Sam stopped kicking but did not turn to face her friend. She let her head fall between her arms and took to kicking the toe of her boot lightly against the floor instead. "Well, he might as well be, because I can’t figure out where else he could be."
Janet stepped closer and leaned against the counter. "You’re exhausted."
"What’s new?" Sam responded caustically.
"You need to rest."
"So I’ve been told."
"Sam," Janet said, touching the back of Sam’s arm. Sam turned her face away from Janet, didn’t want her to see any more tears. "Sam, talk to me. What’s really going on?"
"I’m tired of crying."
"Me, too."
"You know, when we first found Cassie," she began, bringing a hand up to quickly wipe under her nose, "and I was so upset over her, I told Daniel that I knew I shouldn’t get too close, but that I had."
"That’s the military way," Janet said, empathetically. She turned around and rested her elbows on the counter.
"Yeah, it is. Well, Daniel looked at me -- you remember that look? The one that said, ‘What the hell are you talking about?’ -- and he said, ‘Who said that?’" Sam shook her head, pulled her mouth to one side and sniffed. "It never occurred to me until just then that, yeah, maybe it was okay to feel."
"Cassie misses Daniel," Janet quietly said, "and she misses Jack."
"So do I," Sam said.
"We’ll find him, Sam. But until then, you need to get some sleep," Janet said, grasping Sam’s hand. "You can’t fill the emptiness with work."
"That’s just it, Janet," Sam said, "there’s not an emptiness. It’s…there’s too much."
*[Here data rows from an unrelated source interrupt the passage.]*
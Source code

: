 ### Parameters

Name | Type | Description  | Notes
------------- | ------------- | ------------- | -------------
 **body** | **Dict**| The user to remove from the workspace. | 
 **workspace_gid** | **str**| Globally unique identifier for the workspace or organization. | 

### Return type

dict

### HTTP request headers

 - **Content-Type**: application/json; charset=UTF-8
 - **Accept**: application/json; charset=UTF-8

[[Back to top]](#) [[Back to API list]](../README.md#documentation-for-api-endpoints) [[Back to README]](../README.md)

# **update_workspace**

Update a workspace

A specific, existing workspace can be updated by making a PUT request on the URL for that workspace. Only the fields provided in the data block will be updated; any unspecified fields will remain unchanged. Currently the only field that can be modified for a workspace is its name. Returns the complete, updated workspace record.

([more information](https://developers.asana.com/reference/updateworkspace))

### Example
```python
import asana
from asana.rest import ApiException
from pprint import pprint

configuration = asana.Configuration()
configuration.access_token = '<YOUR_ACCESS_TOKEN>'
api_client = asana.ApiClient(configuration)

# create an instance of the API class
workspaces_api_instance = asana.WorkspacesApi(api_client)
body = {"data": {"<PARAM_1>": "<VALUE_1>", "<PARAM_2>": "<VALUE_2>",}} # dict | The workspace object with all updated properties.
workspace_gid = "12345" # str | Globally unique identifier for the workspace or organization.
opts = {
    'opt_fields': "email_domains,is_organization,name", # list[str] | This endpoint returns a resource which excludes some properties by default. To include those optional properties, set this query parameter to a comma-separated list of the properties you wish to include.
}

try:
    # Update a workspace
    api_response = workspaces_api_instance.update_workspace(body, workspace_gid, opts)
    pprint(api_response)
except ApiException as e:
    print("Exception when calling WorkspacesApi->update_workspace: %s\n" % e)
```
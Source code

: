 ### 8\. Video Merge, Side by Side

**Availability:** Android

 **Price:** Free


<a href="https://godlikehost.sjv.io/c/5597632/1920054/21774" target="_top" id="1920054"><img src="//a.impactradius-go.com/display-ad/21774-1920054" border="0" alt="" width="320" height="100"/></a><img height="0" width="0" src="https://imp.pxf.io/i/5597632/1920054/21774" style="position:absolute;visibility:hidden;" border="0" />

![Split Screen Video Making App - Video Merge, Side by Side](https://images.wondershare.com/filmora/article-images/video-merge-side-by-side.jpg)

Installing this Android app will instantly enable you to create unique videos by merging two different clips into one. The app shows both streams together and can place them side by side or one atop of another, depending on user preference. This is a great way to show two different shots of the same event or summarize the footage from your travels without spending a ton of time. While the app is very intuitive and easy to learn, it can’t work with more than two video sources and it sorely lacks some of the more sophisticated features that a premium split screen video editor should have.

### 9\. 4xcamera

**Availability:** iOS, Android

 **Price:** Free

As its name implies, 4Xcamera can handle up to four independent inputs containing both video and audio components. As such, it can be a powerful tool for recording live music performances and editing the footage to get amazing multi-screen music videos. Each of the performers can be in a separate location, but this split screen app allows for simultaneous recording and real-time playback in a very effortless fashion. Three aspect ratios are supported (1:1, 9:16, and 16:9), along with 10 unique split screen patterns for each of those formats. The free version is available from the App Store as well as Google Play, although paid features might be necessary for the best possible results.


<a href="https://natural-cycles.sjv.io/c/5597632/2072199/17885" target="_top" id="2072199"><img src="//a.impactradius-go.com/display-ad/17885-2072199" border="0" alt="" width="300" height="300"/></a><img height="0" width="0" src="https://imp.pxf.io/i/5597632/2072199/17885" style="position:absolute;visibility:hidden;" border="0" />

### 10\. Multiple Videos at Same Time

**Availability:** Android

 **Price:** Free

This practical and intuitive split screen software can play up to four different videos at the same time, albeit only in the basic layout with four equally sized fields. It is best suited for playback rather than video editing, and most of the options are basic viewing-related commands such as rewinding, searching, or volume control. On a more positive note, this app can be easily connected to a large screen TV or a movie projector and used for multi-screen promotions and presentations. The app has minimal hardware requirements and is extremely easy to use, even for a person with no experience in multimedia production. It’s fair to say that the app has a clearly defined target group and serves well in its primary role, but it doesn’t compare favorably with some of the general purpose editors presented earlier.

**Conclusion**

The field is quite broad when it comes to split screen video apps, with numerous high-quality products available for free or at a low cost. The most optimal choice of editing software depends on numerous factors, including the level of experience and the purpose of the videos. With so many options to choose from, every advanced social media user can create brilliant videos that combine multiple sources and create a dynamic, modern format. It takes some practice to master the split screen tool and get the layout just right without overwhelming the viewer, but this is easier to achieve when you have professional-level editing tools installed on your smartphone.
Janet shook her head, regarded Sam with wet, questioning eyes.
Sam pushed her bangs off her forehead and sniffled. "I wish I were empty. But I’m not. I have all these…feelings, emotions that have nowhere to go. All these…" she said, looking blindly through the room, seeing ghosts of memories of Daniel, of Jack in every corner. She dejectedly shook her head. "I don’t know what to do with all this anger I have over not being able to do anything to help the colonel, or with the love I have for Daniel. I don’t know what to do with all these feelings I have for Daniel, with all the feelings that I shared only with him. I don’t know what to do with them."
Janet pursed her lips tight together and knew exactly what Sam was saying. "I know."
"I go through my day and stupid things will happen. Stupid things like I’ll see someone who reminds me that I have to pick up my dry cleaning, which reminds me that I can’t find my red cardigan, which makes me think maybe I left it at Daniel’s apartment, and next time I see him, well, I’ll just ask him," Sam said, and then stopped, took two short gasps of breath and let what felt like a river of tears wind down her cheek. "And I have to remind myself over and over that he’s not here. That he’ll never be here again. And it kills me to think that I have to keep removing him from my every day duties, from my life… and…and every holiday I’m going to have to… He’s just not here anymore, and I wish I could understand that once and for all instead of having to remind myself everyday that he’s gone."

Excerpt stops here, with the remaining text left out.